Since this condition can lead to a range of symptoms that are difficult to manage, it’s important to be aware of the treatment options that you have.
Within a person’s stomach is a substantial amount of acid that’s used to break down and absorb any foods that are consumed. It’s possible for this acid to travel upwards and eventually reach the throat, which can cause severe discomfort and pain until the condition abates. This issue is referred to as laryngopharyngeal reflux, which is a more advanced form of GERD.
What Does Laryngopharyngeal Reflux Refer To?
Laryngopharyngeal reflux is a type of condition that’s brought about when some of the acid within your stomach travels up to your esophagus and gets into your throat. While this type of acid reflux isn’t severe in nature, its symptoms can be difficult to handle unless you take appropriate steps to manage the symptoms that you’re experiencing. While standard gastrointestinal reflux problems cause the burning sensation within the lower chest, this type of reflux does not include such notable symptoms, which makes it somewhat more difficult to diagnose than most forms of reflux.
How Does This Condition Occur?
LPR can develop in anyone for a wide array of reasons. However, the condition is more likely to occur as a person ages. Some of the risk factors associated with this type of reflux include poor dietary habits, being overweight, having high stress levels, and wearing clothing that’s tight or binding on a regular basis. The actual causes of this condition are unknown in adults. For infants who suffer from this form of reflux, it occurs because the sphincters at the end of the esophagus have yet to fully develop, which means that there’s a greater likelihood that stomach contents won’t remain where they belong.
Main Symptoms That Can Develop
Nearly all of the symptoms associated with this condition will be felt in the throat, which can make it difficult to talk and swallow until you’ve recovered. Issues like hoarseness and a sore throat are common. The same is true of such symptoms as a chronic cough, difficulties with swallowing, the sensation of having mucus stuck to the back of the throat. A chronic cough is one that lasts for more than three months. Your larynx might also become swollen, red, or irritated if you suffer from this condition.
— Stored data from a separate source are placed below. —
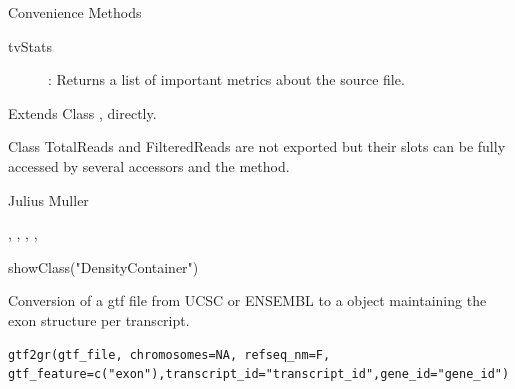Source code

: \documentclass[letterpaper]{book}
\begin{document}
%
\begin{Section}{Convenience Methods}
\begin{description}

\item[tvStats] : Returns a list of important metrics about the source file.

\end{description}

\end{Section}
%
\begin{Section}{Extends}
Class , directly.
\end{Section}
%
\begin{Note}
Class TotalReads and FilteredReads are not exported but their slots can be fully accessed by several accessors and the  method.
\end{Note}
%
\begin{Author}
Julius Muller 
\end{Author}
%
\begin{SeeAlso}
,
,
,
,
\end{SeeAlso}
%
\begin{Examples}
\begin{ExampleCode}
showClass("DensityContainer")
\end{ExampleCode}
\end{Examples}
%
\begin{Description}

Conversion of a gtf file from UCSC or ENSEMBL to a  object maintaining the exon structure per transcript.

\end{Description}
%
\begin{Usage}
\begin{verbatim}
gtf2gr(gtf_file, chromosomes=NA, refseq_nm=F, gtf_feature=c("exon"),transcript_id="transcript_id",gene_id="gene_id")
\end{verbatim}
\end{Usage}
%
\end{document}
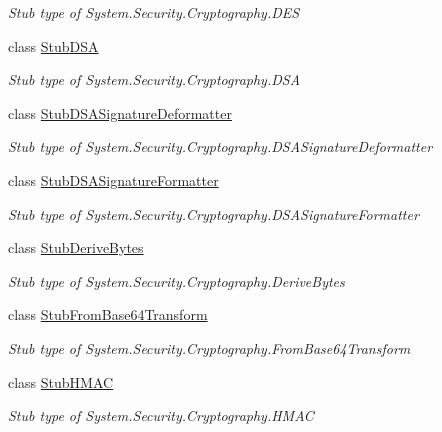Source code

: \begin{DoxyCompactItemize}
\begin{DoxyCompactList}\small\item\em Stub type of System.\-Security.\-Cryptography.\-D\-E\-S\end{DoxyCompactList}\item 
class \hyperlink{class_system_1_1_security_1_1_cryptography_1_1_fakes_1_1_stub_d_s_a}{Stub\-D\-S\-A}
\begin{DoxyCompactList}\small\item\em Stub type of System.\-Security.\-Cryptography.\-D\-S\-A\end{DoxyCompactList}\item 
class \hyperlink{class_system_1_1_security_1_1_cryptography_1_1_fakes_1_1_stub_d_s_a_signature_deformatter}{Stub\-D\-S\-A\-Signature\-Deformatter}
\begin{DoxyCompactList}\small\item\em Stub type of System.\-Security.\-Cryptography.\-D\-S\-A\-Signature\-Deformatter\end{DoxyCompactList}\item 
class \hyperlink{class_system_1_1_security_1_1_cryptography_1_1_fakes_1_1_stub_d_s_a_signature_formatter}{Stub\-D\-S\-A\-Signature\-Formatter}
\begin{DoxyCompactList}\small\item\em Stub type of System.\-Security.\-Cryptography.\-D\-S\-A\-Signature\-Formatter\end{DoxyCompactList}\item 
class \hyperlink{class_system_1_1_security_1_1_cryptography_1_1_fakes_1_1_stub_derive_bytes}{Stub\-Derive\-Bytes}
\begin{DoxyCompactList}\small\item\em Stub type of System.\-Security.\-Cryptography.\-Derive\-Bytes\end{DoxyCompactList}\item 
class \hyperlink{class_system_1_1_security_1_1_cryptography_1_1_fakes_1_1_stub_from_base64_transform}{Stub\-From\-Base64\-Transform}
\begin{DoxyCompactList}\small\item\em Stub type of System.\-Security.\-Cryptography.\-From\-Base64\-Transform\end{DoxyCompactList}\item 
class \hyperlink{class_system_1_1_security_1_1_cryptography_1_1_fakes_1_1_stub_h_m_a_c}{Stub\-H\-M\-A\-C}
\begin{DoxyCompactList}\small\item\em Stub type of System.\-Security.\-Cryptography.\-H\-M\-A\-C\end{DoxyCompactList}\item 

\end{DoxyCompactItemize}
Primary Treatments That Can Be Sought
Most cases of laryngopharyngeal reflux do not require any notable treatments like surgery or even medications. It’s likely that some lifestyle changes will be enough to get rid of the symptoms that you’re going through. These changes can include everything from following a diet that’s low in acid to avoiding clearing your throat. You should also avoid eating food within two hours of going to bed. Consider losing weight or eating smaller meals to get rid of the symptoms of this condition. If LPR is left untreated, complications like swelling and ulcers may affect the vocal folds.